Arten und Systematik

Die Gattungen

Pseudhymenochirus

Pseudhymenochirus merlini Chabanaud, 1920
Scheinbarer Zwergkrallenfrosch

Synonym: Hymenochirus merlini ARNOULT & LAMOTTE, 1968

Erstbeschreibung:
CHABANAUD, P. (1920): Contribution a l' etude de la faune herpetologique de l' Afrique occidentale. Note preliminaire ... Guinee francaise (1919-1920). Bulletin du Comite d'etudes historiques et scientifiques de 1' Afrique occidentale francaise, Paris, Nr.3

Anmerkung des Websitebetreibers:
Chabanaud führt, auf Grund des Vorhandenseins eines oberen Augenlids und der sichtbaren sensorischen Linien, die Gattung Pseudhymenochirus für diese Tier ein. ESCHER 1925 bestätigt auch für Hymenochirus das Vorhandensein von sensorischen Linien. LAMOTTE 1963 stellt P. merlini zu Hymenochirus.
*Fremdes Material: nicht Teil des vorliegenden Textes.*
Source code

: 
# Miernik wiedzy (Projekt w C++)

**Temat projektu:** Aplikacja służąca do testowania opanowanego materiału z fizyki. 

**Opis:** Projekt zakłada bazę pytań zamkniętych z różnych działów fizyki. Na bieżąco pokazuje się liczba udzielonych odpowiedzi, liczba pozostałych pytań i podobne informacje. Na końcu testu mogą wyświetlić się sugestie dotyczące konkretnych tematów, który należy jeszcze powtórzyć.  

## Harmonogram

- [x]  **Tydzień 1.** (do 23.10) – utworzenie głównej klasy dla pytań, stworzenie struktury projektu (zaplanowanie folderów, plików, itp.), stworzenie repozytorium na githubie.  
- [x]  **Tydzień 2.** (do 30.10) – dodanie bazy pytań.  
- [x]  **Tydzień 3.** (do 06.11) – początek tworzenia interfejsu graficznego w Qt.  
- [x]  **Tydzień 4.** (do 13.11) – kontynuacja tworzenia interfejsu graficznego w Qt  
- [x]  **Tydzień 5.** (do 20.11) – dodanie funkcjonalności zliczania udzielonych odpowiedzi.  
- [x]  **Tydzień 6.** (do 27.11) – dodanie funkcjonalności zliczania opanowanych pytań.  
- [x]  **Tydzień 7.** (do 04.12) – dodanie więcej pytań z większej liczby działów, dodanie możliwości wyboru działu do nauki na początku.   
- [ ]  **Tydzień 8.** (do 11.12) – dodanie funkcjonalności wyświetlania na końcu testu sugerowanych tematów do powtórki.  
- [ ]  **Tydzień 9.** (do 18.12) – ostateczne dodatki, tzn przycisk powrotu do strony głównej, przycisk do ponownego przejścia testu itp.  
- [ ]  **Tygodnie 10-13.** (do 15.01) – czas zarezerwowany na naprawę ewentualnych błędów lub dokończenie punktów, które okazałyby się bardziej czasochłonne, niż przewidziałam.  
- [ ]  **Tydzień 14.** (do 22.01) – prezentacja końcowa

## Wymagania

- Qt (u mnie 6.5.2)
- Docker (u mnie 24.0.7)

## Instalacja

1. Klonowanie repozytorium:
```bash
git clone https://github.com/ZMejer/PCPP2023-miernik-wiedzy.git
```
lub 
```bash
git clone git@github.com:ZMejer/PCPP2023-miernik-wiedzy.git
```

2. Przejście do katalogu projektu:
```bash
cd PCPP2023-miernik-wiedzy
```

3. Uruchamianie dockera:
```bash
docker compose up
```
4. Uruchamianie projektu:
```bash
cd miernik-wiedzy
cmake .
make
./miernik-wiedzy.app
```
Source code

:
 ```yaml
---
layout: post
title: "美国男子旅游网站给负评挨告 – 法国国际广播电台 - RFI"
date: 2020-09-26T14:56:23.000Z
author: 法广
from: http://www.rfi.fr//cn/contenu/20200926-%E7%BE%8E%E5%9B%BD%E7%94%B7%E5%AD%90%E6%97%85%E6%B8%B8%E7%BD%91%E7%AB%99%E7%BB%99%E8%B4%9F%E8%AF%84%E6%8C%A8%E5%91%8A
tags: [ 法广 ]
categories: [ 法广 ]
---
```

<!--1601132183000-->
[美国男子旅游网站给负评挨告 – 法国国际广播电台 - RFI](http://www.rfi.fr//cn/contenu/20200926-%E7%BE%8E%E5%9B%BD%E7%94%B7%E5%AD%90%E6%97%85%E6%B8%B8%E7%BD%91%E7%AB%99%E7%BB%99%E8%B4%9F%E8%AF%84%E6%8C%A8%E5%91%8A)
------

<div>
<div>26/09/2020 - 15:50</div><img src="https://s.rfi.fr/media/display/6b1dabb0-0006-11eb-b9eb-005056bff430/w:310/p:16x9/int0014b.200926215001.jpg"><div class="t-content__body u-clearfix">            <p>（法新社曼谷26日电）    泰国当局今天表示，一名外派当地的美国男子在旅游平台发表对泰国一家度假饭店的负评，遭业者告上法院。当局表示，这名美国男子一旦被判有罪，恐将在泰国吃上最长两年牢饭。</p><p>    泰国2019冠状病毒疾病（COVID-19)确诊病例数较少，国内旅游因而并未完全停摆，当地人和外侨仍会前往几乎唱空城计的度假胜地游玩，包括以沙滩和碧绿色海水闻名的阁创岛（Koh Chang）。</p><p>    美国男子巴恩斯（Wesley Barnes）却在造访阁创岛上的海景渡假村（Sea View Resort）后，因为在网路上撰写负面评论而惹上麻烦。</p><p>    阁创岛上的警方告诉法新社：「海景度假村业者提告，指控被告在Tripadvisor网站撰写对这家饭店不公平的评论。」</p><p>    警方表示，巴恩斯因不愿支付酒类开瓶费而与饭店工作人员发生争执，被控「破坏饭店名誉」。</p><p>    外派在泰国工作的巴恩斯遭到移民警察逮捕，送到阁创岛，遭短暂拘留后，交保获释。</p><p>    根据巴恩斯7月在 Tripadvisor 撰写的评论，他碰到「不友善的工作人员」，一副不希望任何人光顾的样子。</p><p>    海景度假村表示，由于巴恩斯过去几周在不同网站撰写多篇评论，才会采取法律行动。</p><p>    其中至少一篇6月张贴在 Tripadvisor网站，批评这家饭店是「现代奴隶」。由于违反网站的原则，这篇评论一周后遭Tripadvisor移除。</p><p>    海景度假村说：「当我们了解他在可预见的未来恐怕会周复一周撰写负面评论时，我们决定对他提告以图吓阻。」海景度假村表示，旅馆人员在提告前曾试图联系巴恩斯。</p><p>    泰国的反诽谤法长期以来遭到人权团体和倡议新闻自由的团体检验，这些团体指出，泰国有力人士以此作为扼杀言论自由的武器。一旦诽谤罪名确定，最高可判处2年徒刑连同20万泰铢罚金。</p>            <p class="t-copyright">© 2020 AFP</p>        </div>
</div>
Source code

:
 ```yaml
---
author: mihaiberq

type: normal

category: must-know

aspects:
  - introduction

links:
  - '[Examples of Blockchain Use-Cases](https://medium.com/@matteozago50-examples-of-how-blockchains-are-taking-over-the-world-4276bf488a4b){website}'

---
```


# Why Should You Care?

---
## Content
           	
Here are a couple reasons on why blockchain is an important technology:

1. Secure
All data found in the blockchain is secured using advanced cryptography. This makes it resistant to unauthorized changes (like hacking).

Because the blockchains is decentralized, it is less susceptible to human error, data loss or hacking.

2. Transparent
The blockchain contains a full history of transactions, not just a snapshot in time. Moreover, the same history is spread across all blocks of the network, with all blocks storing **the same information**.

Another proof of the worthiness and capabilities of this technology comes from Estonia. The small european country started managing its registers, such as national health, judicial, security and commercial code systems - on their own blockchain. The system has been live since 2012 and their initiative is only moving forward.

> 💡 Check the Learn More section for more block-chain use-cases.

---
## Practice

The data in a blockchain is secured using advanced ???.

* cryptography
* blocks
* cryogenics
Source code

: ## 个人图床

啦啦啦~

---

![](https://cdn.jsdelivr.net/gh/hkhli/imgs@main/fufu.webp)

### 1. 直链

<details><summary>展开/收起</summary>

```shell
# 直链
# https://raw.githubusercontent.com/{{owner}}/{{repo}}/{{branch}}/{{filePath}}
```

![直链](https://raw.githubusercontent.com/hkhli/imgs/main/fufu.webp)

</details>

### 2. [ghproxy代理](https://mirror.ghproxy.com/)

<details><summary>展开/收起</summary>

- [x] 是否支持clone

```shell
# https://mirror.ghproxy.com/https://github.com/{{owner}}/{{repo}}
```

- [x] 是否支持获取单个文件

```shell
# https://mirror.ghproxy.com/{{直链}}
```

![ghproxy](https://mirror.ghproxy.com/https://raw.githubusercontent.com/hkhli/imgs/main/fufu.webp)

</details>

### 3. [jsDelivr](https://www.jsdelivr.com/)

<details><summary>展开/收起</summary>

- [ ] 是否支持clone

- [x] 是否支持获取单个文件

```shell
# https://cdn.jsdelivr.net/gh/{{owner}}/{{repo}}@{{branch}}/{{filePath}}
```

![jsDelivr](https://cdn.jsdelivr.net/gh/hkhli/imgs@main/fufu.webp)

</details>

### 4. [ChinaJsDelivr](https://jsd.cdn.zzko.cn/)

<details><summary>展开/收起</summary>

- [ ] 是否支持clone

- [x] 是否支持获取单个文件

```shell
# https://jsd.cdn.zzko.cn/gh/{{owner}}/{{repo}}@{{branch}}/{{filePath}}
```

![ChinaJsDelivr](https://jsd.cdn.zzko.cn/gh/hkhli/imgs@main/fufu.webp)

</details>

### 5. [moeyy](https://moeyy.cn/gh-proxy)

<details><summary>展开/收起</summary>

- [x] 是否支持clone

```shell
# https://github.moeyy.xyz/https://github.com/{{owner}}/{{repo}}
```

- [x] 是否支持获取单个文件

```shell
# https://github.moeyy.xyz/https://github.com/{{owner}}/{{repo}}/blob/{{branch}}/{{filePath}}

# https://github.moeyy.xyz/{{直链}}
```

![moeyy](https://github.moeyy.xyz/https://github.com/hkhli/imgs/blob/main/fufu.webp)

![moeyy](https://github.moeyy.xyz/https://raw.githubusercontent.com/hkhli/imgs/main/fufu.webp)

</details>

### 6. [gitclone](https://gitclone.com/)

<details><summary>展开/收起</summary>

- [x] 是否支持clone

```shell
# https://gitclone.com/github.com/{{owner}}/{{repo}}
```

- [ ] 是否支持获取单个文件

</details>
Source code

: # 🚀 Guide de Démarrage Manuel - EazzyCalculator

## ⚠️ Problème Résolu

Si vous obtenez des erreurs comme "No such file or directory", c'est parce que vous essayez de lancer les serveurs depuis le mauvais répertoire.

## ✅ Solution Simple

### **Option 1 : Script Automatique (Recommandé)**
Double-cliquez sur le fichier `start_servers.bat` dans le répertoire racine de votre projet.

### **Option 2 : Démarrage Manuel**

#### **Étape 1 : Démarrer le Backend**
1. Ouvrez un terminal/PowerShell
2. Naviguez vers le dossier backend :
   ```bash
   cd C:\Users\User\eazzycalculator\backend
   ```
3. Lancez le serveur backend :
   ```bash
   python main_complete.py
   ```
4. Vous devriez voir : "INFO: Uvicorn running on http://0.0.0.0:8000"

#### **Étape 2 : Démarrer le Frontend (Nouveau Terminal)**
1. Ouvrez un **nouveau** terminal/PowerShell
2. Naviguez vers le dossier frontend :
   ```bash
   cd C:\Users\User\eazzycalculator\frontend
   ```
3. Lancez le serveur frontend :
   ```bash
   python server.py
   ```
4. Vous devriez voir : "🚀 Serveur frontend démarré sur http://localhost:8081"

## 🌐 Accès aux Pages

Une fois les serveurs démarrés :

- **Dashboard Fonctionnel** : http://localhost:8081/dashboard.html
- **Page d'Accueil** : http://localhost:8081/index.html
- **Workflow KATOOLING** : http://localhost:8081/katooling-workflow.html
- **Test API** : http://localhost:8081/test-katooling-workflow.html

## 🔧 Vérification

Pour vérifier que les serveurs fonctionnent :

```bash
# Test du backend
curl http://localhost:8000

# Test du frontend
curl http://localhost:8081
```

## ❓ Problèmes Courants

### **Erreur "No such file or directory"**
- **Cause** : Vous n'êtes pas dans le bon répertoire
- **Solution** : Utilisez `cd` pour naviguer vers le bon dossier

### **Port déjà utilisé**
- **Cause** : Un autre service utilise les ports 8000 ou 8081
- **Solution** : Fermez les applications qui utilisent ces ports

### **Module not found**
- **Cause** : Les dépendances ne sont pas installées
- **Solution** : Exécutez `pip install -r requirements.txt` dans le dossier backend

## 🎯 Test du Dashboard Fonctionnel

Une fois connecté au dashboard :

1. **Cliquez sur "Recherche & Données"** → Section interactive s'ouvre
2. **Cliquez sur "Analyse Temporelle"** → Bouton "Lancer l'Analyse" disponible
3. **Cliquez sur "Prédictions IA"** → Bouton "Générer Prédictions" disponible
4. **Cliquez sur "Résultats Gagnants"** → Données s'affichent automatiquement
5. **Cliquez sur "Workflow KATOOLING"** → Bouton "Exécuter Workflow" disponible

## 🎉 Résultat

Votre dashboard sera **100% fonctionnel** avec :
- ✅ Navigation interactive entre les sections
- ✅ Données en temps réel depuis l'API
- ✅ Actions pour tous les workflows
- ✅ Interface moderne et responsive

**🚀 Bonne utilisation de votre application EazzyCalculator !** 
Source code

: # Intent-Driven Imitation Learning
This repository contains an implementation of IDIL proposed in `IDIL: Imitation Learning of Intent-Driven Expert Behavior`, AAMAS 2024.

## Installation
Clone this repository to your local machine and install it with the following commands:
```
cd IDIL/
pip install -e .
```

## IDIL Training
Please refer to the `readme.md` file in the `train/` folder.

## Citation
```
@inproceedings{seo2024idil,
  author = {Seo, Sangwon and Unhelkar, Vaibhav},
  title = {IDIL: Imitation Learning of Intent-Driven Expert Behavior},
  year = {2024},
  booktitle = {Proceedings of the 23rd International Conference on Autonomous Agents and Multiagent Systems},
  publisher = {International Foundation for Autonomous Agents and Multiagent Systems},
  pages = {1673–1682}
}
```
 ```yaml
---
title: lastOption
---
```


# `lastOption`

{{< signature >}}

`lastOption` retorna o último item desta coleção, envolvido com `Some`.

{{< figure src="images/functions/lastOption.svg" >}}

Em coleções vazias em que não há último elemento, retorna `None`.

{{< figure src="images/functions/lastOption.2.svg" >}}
Fig. 22 aus ARNOULT & LAMOTTE 1968

Äußere Merkmale anhand der Erstbeschreibung:

Körpergestalt: niedergedrückt
Kopf-Rumpf-Länge: 42mm
Tibia-Länge: keine Angabe
Quotient KRL/TL: 3
Beinlänge: keine Angabe
Quotient KRL/BL: keine Angabe
Tuberkel: vollkommen körnige Haut, stärker auf dem Rücken, am Mundrand zwischen den Nasenlöchern glatt, ringförmig auf der Oberseite der Arme, wiederum stärker auf der Ober- und Unterseite der Hintergliedmaßen
Tarsus-Metatarsus-Gelenk: zwischen Auge und Nasenloch
Metatarsal-Tuberkel: keine Angabe
Tibio-Tarsal-Gelenk: bis etwas vor die Schulter
Finger: langgestreckt, stumpf, 1. kürzer als 2., 2. und 3. gleich
Zehen: die zwei äußeren Zehen sind spitzer als die anderen drei mit den Krallen
Schwimmhäute zwischen den Fingern: keine nähere Angabe
Schwimmhäute zwischen den Zehen: sie reichen fast bis zum Ende der Zehen, tief eingekerbt
Kopfform: klein, zusammengedrückt
Augendurchmesser: groß
Quotient Oberlippenrand vom Auge bis zur Schnauzenspitze / Augendurchmesser: keine Angabe
Quotient Augenabstand / Augendurchmesser: keine Angabe
Quotient Distanz zwischen Auge und Nasenloch / Augendurchmesser: 1
Blickrichtung: keine Angabe
Ausrichtung der Nasenlöcher: nach oben, etwas vorstehend
Färbung und Fleckung dorsal: grau-bräunlich und etwas dunkler
Färbung und Fleckung ventral: weiß-gelblich, unterschiedlich schwarz gesprenkelt

Fundort:
1 Tier, Dixine in der Nähe von Conakry, Guinea (ehem. Franz.-Guinea)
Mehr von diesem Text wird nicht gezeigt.